Problem statement » Every line of the entries below from the one containing "As Boyle put" to the one containing "it will not", both ends included, must be written out exactly. No other line belongs in the answer.

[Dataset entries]
※ ※ ※
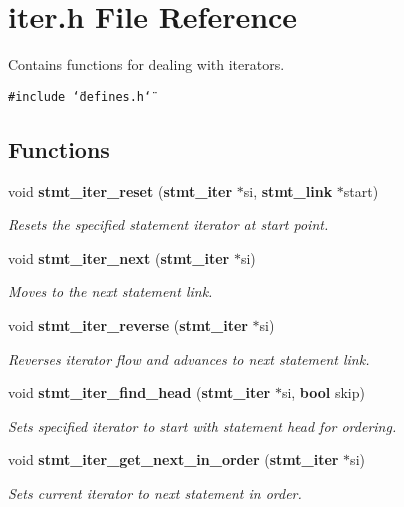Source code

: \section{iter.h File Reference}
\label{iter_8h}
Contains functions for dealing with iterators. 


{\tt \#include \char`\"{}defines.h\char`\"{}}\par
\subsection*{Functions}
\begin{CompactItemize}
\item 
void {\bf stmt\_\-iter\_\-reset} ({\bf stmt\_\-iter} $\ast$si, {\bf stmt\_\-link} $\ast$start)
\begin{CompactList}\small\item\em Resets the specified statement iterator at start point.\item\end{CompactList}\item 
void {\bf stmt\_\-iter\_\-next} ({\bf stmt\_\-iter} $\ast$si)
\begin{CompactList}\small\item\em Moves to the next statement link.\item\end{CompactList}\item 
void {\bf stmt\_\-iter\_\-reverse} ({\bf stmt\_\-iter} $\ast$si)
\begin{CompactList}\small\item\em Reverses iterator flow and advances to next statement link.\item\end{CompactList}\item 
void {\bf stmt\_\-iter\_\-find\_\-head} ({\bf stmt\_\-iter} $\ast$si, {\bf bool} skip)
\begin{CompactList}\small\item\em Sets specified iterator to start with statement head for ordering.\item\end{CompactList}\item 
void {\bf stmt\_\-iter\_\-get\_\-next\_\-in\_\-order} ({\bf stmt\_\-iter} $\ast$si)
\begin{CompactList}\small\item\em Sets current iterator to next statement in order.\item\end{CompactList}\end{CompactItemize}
※ ※ ※
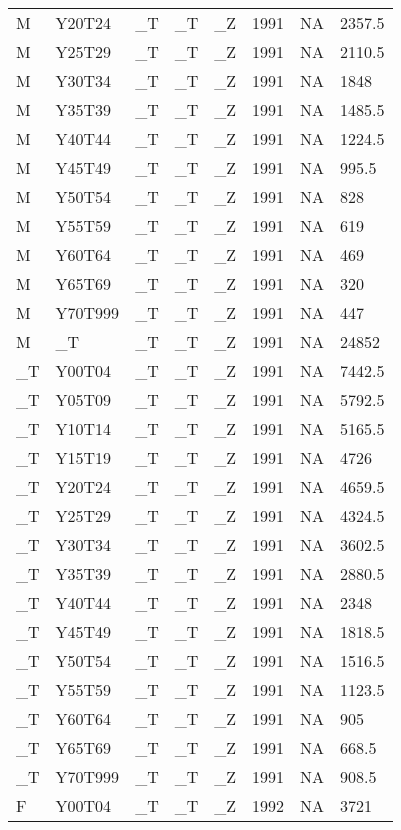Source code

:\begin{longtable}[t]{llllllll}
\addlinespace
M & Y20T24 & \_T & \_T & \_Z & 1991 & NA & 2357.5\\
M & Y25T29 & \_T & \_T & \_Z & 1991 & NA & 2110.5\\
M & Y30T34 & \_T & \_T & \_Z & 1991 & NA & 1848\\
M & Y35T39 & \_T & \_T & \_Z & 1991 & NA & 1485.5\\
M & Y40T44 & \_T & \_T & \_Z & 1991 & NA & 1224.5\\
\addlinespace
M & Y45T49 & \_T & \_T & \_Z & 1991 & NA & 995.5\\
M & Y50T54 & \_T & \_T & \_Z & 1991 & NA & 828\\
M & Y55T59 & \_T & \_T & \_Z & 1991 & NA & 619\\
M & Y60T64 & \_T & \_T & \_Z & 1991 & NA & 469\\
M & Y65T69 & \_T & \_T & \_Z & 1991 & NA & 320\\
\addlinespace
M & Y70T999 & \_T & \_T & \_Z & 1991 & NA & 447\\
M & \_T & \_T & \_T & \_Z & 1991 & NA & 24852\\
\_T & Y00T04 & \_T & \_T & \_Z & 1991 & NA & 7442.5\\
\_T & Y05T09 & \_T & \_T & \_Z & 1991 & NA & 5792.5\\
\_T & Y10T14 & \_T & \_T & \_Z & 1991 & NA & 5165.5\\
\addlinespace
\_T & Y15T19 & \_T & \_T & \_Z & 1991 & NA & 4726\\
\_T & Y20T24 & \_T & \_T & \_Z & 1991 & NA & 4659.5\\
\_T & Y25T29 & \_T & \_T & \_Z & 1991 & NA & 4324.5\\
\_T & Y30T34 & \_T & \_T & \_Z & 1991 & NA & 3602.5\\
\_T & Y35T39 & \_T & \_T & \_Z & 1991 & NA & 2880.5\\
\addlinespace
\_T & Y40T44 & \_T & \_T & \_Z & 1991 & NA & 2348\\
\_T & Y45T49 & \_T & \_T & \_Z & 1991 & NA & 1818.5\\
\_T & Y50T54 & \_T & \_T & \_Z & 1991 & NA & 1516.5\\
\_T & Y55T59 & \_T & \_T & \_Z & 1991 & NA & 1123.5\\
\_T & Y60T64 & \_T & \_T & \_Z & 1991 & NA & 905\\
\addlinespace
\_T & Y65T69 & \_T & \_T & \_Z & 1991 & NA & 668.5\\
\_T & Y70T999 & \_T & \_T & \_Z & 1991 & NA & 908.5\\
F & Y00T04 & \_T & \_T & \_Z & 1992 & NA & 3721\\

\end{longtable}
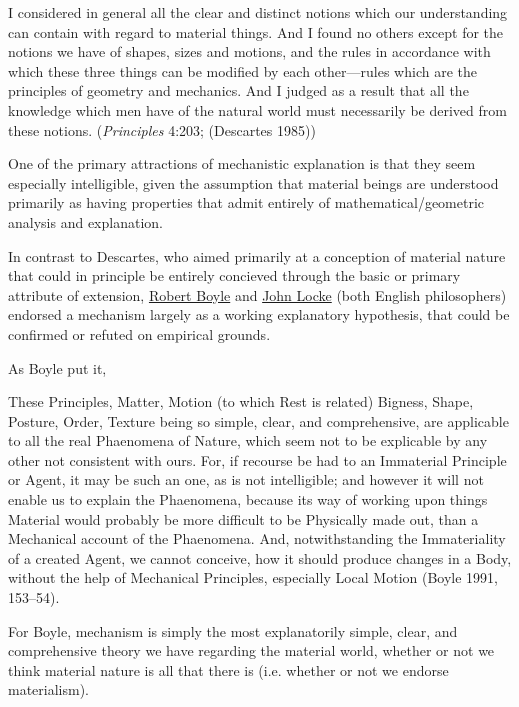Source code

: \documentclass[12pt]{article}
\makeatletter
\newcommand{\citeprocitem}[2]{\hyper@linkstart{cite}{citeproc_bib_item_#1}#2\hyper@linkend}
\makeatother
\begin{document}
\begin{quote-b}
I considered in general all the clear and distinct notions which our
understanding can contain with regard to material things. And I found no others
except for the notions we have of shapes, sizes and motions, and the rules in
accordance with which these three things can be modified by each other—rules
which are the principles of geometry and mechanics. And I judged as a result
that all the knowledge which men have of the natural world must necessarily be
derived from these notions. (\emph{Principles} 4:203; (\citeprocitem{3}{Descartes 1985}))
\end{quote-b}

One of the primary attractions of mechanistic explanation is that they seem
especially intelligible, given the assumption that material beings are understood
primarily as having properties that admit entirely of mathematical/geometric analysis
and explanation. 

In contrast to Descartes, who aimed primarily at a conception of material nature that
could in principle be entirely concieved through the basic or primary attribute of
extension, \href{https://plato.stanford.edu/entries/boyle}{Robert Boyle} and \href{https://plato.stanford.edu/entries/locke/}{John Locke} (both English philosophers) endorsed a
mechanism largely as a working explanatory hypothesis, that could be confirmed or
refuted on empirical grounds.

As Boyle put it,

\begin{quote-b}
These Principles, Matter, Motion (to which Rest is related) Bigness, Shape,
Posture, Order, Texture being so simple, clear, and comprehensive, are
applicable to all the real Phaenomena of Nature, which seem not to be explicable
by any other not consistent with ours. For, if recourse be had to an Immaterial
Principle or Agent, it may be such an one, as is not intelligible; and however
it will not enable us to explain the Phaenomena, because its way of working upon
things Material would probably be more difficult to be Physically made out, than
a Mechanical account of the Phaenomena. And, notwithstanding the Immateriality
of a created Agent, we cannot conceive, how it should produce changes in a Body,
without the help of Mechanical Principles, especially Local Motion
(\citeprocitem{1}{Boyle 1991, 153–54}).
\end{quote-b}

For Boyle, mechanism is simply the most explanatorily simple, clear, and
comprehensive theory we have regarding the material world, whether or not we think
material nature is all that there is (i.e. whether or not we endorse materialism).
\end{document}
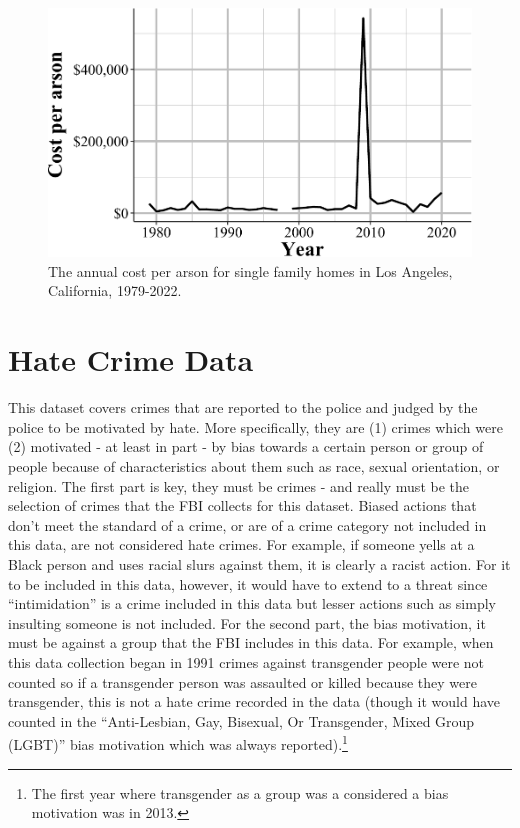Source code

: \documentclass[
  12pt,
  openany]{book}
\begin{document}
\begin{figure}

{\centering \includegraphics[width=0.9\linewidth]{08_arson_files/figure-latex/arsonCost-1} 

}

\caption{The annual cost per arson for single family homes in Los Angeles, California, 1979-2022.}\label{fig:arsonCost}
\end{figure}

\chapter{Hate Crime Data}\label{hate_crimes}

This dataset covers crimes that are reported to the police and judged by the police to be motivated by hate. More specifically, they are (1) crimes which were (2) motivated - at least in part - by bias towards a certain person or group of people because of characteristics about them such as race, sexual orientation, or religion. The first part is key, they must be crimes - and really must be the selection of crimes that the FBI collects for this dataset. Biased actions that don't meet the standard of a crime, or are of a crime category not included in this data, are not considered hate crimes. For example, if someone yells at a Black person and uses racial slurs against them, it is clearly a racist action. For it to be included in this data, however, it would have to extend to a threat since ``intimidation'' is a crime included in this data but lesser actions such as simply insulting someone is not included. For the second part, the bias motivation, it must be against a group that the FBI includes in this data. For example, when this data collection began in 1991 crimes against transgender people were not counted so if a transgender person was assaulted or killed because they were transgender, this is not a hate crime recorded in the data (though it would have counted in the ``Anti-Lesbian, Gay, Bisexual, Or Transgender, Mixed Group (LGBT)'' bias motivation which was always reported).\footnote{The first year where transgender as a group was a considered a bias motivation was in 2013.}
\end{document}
※ ※ ※
Result of this task »
As Boyle put it,

\begin{quote-b}
These Principles, Matter, Motion (to which Rest is related) Bigness, Shape,
Posture, Order, Texture being so simple, clear, and comprehensive, are
applicable to all the real Phaenomena of Nature, which seem not to be explicable
by any other not consistent with ours. For, if recourse be had to an Immaterial
Principle or Agent, it may be such an one, as is not intelligible; and however
it will not enable us to explain the Phaenomena, because its way of working upon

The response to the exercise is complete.